[INPUT RECORDS]

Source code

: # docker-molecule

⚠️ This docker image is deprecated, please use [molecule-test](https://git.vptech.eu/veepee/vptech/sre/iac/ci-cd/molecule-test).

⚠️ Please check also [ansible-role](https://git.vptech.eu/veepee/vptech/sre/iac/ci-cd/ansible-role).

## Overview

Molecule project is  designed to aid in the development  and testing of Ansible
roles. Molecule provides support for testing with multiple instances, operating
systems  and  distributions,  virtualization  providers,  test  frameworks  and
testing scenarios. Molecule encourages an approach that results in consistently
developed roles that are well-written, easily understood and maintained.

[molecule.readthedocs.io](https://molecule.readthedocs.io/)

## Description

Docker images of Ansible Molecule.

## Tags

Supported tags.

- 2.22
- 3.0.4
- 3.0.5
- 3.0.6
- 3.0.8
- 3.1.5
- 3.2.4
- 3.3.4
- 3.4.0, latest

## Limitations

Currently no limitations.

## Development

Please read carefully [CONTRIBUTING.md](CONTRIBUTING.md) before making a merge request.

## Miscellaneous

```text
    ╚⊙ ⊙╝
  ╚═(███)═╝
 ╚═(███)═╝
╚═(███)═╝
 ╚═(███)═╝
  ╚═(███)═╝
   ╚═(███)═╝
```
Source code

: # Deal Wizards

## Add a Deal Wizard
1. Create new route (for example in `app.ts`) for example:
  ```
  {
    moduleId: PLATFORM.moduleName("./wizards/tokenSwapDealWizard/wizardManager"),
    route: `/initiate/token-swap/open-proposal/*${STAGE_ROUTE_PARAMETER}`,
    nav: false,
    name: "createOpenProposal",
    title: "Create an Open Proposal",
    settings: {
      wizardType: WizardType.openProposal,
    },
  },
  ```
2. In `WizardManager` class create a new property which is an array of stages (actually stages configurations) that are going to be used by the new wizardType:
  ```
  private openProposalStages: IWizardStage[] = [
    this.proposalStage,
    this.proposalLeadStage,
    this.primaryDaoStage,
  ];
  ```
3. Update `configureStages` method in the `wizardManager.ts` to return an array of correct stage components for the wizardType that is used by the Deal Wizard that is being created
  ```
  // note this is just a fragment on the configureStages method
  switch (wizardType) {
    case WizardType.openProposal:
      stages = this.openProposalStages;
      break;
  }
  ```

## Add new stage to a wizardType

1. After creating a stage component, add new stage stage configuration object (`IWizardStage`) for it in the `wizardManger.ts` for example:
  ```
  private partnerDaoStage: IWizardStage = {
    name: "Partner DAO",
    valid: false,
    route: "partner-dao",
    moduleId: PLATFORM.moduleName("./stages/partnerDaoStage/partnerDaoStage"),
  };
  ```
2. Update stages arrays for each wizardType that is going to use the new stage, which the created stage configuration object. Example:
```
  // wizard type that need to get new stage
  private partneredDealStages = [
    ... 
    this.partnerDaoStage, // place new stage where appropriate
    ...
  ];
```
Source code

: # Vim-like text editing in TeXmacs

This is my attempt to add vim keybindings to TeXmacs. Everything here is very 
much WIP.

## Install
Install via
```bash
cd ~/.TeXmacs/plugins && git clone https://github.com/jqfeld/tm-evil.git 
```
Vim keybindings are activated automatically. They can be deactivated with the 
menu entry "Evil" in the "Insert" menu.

[/INPUT RECORDS]

■ INSTRUCTIONS TO FOLLOW: What is needed is the number of lines in the data that hold the word "configureStages", and nothing more.

■ YOUR SOLUTION: 2